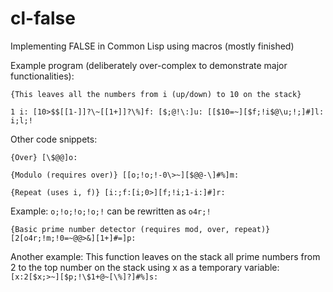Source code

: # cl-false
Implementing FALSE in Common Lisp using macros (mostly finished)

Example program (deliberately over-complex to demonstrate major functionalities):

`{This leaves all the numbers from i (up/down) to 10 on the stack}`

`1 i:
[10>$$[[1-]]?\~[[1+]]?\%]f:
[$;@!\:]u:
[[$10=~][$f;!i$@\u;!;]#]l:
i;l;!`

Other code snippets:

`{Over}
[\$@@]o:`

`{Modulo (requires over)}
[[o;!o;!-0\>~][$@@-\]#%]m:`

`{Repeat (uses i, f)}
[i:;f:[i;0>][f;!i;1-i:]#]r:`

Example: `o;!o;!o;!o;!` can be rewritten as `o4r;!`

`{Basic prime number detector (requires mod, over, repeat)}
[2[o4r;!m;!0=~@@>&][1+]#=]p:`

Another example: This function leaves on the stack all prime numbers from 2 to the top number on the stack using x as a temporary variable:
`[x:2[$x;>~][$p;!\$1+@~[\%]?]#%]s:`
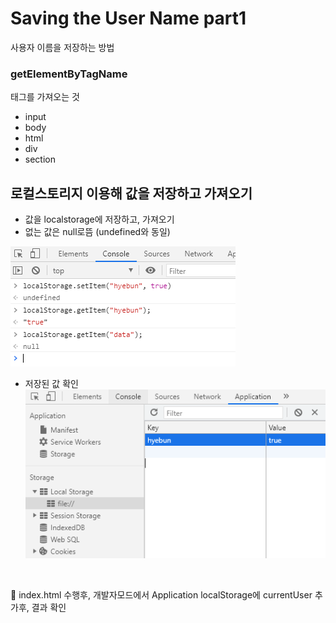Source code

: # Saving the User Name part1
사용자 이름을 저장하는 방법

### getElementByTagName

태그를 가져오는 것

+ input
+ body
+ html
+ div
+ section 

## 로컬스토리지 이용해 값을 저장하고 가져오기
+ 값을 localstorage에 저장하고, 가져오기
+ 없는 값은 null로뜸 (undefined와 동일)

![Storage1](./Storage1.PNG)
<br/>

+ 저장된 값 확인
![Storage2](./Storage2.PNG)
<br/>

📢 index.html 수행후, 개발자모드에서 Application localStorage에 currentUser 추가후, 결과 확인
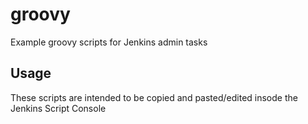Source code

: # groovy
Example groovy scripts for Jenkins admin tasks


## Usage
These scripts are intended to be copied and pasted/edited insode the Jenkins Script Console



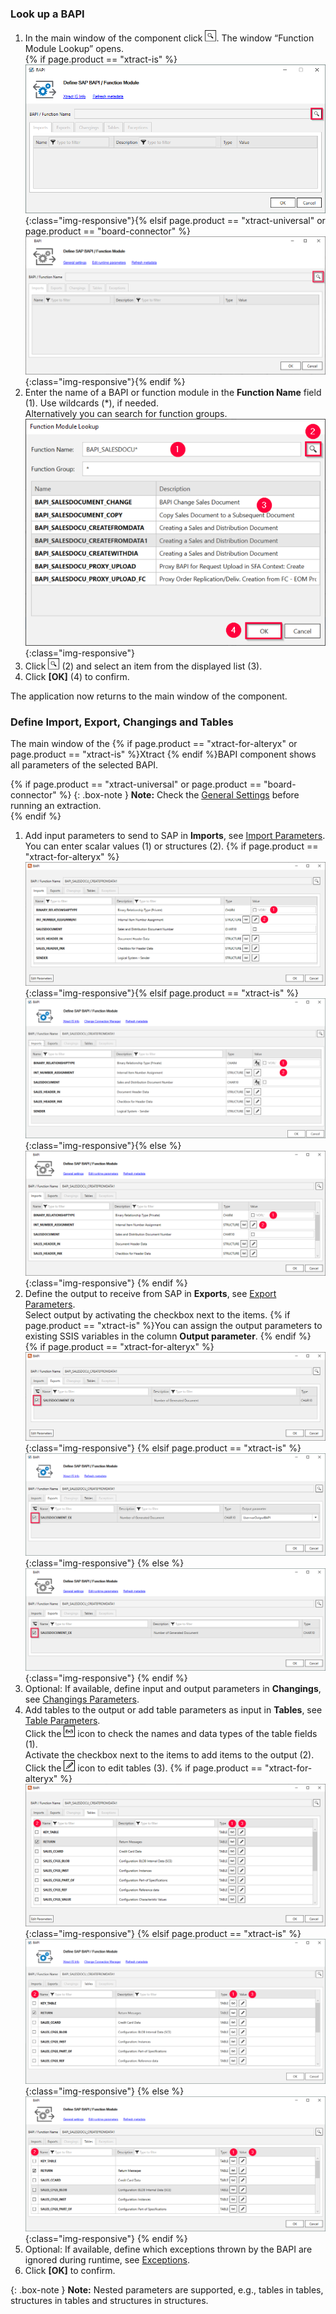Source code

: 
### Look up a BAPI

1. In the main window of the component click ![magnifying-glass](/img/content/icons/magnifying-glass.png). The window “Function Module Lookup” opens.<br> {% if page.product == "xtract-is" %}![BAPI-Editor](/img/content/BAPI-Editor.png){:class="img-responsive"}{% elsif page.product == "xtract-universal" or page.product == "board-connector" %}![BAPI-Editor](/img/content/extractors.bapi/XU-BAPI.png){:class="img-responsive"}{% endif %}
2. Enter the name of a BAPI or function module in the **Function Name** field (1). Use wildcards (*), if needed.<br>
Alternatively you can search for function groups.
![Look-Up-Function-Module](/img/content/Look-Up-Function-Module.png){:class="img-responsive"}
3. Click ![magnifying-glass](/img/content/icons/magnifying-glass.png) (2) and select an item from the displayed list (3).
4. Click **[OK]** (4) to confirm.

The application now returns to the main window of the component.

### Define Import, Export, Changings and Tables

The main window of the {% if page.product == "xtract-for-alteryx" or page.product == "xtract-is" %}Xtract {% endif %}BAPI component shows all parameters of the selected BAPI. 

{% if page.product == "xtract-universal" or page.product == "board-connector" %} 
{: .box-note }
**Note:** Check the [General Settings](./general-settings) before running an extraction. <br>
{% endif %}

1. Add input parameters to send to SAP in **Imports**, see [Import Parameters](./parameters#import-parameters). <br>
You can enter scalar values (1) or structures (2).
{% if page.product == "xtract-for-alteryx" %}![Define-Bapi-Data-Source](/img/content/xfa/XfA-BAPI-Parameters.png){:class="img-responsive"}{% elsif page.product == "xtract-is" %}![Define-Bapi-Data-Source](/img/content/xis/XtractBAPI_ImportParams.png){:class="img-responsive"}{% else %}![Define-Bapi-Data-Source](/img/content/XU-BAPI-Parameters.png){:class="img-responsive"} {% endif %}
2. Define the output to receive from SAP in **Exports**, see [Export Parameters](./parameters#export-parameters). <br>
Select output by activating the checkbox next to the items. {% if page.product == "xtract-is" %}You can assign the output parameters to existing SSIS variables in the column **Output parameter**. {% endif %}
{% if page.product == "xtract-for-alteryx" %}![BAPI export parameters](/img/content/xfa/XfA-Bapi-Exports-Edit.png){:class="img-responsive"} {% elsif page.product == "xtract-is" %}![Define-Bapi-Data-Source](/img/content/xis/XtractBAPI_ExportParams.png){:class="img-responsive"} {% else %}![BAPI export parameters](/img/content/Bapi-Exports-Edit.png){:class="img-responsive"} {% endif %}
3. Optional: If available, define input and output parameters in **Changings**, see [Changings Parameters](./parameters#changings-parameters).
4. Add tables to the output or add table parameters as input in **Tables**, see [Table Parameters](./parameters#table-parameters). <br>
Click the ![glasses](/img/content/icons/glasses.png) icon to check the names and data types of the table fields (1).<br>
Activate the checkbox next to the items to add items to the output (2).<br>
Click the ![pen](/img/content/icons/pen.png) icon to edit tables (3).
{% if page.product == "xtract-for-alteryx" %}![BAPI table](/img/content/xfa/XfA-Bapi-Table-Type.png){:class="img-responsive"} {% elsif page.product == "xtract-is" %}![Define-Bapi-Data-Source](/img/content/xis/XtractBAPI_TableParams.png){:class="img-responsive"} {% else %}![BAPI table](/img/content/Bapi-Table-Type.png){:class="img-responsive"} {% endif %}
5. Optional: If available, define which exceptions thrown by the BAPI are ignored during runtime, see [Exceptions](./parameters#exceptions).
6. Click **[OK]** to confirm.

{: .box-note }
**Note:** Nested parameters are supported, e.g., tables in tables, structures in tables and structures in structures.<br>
※ ※ ※
▶ [Task objective]:
Copy range, inclusive: the line holding "2. Define the" to the line holding "Select output by". Reproduce exactly those lines of the records above and no others.

▶ [Solution]:
2. Define the output to receive from SAP in **Exports**, see [Export Parameters](./parameters#export-parameters). <br>
Select output by activating the checkbox next to the items. {% if page.product == "xtract-is" %}You can assign the output parameters to existing SSIS variables in the column **Output parameter**. {% endif %}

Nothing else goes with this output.